At Redshark, we’ve been quietly observing this hot piece of kit since its Kickstarter campaign began on February 1. Now that it has surpassed its fundraising goal, it is no longer just a novel idea; it’s something (hopefully) on the road to completion.
Meet the Lynx A. According to the camera’s makers at Lynx Laboratory, the revolutionary capture device doesn’t take traditional 2D photos, instead delivering 3D models perfect for architectural modeling, visual effects, and 3D printing (yes, the resulting models are watertight).
You have three modes to choose from: scene modeling, object modeling, and motion capture. In all modes, you scan your object or environment and the camera records data and displays the process through a 14” LCD screen. You can preview and playback recorded models, navigating the recorded 3D material via joystick control, and export to common file formats, such as OBJ, STL, BVH, PLY and others.
Similar to Autodesk’s 123d Catch, the Lynx A aims to take the need for ‘expertise’ out of the equation, providing an important shortcut to the creative process.

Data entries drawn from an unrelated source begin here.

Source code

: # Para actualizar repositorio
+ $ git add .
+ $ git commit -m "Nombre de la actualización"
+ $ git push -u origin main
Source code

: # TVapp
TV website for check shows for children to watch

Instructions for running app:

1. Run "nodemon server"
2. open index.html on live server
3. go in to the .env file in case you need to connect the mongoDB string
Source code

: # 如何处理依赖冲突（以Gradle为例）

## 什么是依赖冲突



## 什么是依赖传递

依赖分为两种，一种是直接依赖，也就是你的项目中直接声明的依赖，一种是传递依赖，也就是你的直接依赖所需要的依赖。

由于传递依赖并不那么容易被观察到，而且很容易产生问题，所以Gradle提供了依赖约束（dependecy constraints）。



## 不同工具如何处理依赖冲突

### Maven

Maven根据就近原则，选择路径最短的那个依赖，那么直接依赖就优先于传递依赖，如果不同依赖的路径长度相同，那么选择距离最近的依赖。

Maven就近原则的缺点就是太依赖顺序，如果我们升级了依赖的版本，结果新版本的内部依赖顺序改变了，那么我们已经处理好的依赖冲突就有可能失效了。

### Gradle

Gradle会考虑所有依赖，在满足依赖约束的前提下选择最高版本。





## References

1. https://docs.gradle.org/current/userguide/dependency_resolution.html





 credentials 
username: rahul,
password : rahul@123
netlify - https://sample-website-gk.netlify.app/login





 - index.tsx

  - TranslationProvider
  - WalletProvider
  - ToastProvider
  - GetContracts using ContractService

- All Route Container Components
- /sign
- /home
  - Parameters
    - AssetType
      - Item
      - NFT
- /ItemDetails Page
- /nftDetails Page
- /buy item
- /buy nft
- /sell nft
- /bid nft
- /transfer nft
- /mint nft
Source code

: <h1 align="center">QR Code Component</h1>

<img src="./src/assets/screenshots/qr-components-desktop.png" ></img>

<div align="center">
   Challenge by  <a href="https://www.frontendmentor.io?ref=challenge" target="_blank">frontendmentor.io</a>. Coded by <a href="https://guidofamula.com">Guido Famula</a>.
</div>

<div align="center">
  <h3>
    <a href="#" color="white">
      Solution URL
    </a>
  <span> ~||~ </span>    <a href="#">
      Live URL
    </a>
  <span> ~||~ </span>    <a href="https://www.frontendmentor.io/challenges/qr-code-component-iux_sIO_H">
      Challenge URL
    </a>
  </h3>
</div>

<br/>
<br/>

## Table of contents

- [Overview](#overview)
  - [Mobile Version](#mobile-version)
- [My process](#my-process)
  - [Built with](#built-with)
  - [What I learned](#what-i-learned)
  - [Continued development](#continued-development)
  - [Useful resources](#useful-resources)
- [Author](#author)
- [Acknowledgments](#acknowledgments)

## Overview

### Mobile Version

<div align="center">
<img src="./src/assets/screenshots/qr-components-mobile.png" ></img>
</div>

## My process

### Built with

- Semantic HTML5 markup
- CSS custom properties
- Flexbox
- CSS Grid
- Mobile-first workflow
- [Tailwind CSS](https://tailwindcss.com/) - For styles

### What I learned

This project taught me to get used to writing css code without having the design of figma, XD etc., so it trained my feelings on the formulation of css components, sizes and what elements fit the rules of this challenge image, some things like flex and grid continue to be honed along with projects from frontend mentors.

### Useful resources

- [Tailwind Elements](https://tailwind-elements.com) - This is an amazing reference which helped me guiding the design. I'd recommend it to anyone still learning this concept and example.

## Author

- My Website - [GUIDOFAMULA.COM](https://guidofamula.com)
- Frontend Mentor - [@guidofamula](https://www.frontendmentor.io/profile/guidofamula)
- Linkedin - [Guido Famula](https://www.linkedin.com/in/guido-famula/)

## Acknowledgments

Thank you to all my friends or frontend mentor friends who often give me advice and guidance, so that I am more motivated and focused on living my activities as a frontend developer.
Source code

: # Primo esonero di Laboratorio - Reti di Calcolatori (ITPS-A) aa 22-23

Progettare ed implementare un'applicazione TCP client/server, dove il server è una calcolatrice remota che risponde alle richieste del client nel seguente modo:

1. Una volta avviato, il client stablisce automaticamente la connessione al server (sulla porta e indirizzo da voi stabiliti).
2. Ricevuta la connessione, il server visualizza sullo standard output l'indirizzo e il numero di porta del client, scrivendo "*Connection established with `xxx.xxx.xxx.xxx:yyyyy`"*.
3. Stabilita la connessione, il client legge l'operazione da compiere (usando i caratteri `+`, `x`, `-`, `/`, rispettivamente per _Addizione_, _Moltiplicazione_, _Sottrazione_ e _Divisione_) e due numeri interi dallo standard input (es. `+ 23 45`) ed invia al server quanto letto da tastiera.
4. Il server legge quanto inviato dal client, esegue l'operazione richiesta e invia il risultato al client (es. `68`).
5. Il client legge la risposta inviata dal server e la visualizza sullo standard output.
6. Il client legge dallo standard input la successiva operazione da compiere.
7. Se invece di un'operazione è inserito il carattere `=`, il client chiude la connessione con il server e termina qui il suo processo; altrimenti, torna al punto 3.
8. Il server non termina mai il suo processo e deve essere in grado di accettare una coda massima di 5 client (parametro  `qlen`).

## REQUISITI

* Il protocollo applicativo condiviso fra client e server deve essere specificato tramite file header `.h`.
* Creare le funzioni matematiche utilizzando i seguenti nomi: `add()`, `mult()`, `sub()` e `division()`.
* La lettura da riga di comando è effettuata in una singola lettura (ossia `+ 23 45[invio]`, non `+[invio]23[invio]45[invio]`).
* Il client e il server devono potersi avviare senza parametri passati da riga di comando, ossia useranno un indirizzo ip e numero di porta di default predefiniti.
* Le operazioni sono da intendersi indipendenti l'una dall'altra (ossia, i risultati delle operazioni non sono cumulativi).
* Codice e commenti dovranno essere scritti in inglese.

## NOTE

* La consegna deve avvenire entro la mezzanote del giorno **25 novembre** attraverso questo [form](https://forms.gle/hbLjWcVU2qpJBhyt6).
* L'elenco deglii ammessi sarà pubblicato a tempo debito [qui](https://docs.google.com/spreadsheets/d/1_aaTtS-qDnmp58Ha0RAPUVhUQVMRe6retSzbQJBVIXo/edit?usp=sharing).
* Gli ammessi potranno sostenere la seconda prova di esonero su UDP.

The Lynx A distinguishes itself by being a fully-featured hardware-based solution, boasting a new i5 processor, 500GB internal storage, and USB 3.0 and HDMI outputs.
Is it worth it?
In the makers’ own words: “The Lynx A camera is for anyone who wants or needs 3D content. Whether you're an architectural surveyor, VFX artist, video game engineer, maker, or just think its cool, you'll find the content produced by our camera to be useful and easy to acquire.”
In this observer’s eyes, there are a couple of sticking points. First, the device is described as a tablet, but if you’re thinking of a souped-up iPad, think again. The Lynx A is roughly the dimensions of a Monopoly game box, and at 6 pounds, significantly heavier. Then, there’s the price: the early-bird pricing stands at a stiff $1799 for the ‘object modeling model’, and $2699 for the full version with all three modes, which places the intriguing camera out of reach for the typical hobbyist. But for many professionals, the prospect of cutting significant hours out of their workflow makes the Lynx A an attractive buy that could pay for itself, one model at a time.